The Content Marketing Rules You Should Break

By Alison Pfaff Jan 11, 2022

Sometimes rules are meant to be broken.

And in the world of content marketing, the rules you break can lead to success. Shift your strategies and rethink your plans — here are a few content marketing rules worth ignoring.

  1. “Just simply create content.” Action is important, and taking the first step towards content creation is surely a significant move to make. However, content creation alone is not what will bring home results. Content creation requires audience research, strategy, and more. Don’t just create content for content’s sake. 

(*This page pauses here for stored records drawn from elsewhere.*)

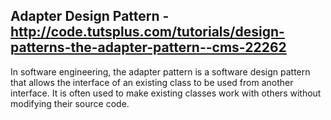 ## Adapter Design Pattern - http://code.tutsplus.com/tutorials/design-patterns-the-adapter-pattern--cms-22262
In software engineering, the adapter pattern is a software design pattern that allows the interface of an existing class to be used from another interface. It is often used to make existing classes work with others without modifying their source code.
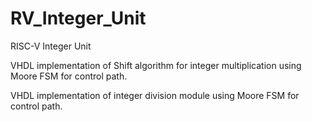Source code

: # RV_Integer_Unit
RISC-V Integer Unit

VHDL implementation of Shift algorithm for integer multiplication using Moore FSM for control path.

VHDL implementation of integer division module using Moore FSM for control path.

  2. “If it works somewhere else, it will work for you.” Always repeating what works elsewhere may not be the perfect move for your particular brand or business. Your specific audience may have specific content needs — following the content strategies or template of another company might not lead to success! For instance, a competing company may have a more serious, bland style to their content — instead, you can find appropriate ways to give your audience content with a lighter and fun tone.

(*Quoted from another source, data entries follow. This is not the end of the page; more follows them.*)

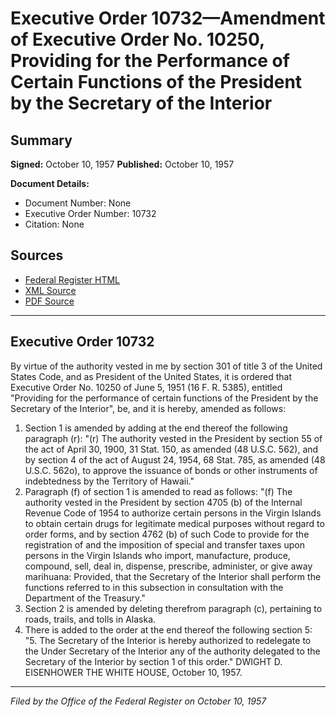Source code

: # Executive Order 10732—Amendment of Executive Order No. 10250, Providing for the Performance of Certain Functions of the President by the Secretary of the Interior

## Summary

**Signed:** October 10, 1957
**Published:** October 10, 1957

**Document Details:**
- Document Number: None
- Executive Order Number: 10732
- Citation: None

## Sources
- [Federal Register HTML](https://www.presidency.ucsb.edu/documents/executive-order-10732-amendment-executive-order-no-10250-providing-for-the-performance)
- [XML Source](None)
- [PDF Source](None)

---

## Executive Order 10732

By virtue of the authority vested in me by section 301 of title 3 of the United States Code, and as President of the United States, it is ordered that Executive Order No. 10250 of June 5, 1951 (16 F. R. 5385), entitled "Providing for the performance of certain functions of the President by the Secretary of the Interior", be, and it is hereby, amended as follows:
1. Section 1 is amended by adding at the end thereof the following paragraph (r):
"(r) The authority vested in the President by section 55 of the act of April 30, 1900, 31 Stat. 150, as amended (48 U.S.C. 562), and by section 4 of the act of August 24, 1954, 68 Stat. 785, as amended (48 U.S.C. 562o), to approve the issuance of bonds or other instruments of indebtedness by the Territory of Hawaii."
2. Paragraph (f) of section 1 is amended to read as follows:
"(f) The authority vested in the President by section 4705 (b) of the Internal Revenue Code of 1954 to authorize certain persons in the Virgin Islands to obtain certain drugs for legitimate medical purposes without regard to order forms, and by section 4762 (b) of such Code to provide for the registration of and the imposition of special and transfer taxes upon persons in the Virgin Islands who import, manufacture, produce, compound, sell, deal in, dispense, prescribe, administer, or give away marihuana: Provided, that the Secretary of the Interior shall perform the functions referred to in this subsection in consultation with the Department of the Treasury."
3. Section 2 is amended by deleting therefrom paragraph (c), pertaining to roads, trails, and tolls in Alaska.
4. There is added to the order at the end thereof the following section 5:
"5. The Secretary of the Interior is hereby authorized to redelegate to the Under Secretary of the Interior any of the authority delegated to the Secretary of the Interior by section 1 of this order."
DWIGHT D. EISENHOWER
THE WHITE HOUSE,
October 10, 1957.

---

*Filed by the Office of the Federal Register on October 10, 1957*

  3. “People don’t have the longest attention spans.” In today’s digital age, you have heard time and time again that people have short attention spans. However, as Adam Morgan, executive creative director at Adobe says, “If you deliver valuable content, [people] will give you all the attention in the world.”
  4. “Don’t be outwardly promotional.” It’s a common content marketing rule: your content shouldn’t be product-focused. Not all the content you create should be promotional, but some incredible work can still come from product-based content.

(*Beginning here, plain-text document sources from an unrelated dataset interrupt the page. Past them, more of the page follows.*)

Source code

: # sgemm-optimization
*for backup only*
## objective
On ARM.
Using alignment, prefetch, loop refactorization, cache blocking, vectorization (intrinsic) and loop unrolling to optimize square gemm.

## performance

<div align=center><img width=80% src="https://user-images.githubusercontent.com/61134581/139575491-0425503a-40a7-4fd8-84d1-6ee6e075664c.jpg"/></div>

  5. “People don’t really want long-form content.” Now is the time to reject the idea that people don’t like or want long content. Not every content piece has to be bite-sized for your audiences. If your content satisfies customers, they will consume it, no matter the length.
  6.  “Consistency is most important.” Consistency is incredibly important — you should be posting frequently, and you should consider using a content calendar to organize your posts. But could consistency possibly be overrated? Don’t sacrifice the benefits of exploring new content formats for consistency. When it feels right — and if you know your audience — try experimenting with the content you create and distribute. You could come across something your client base really enjoys!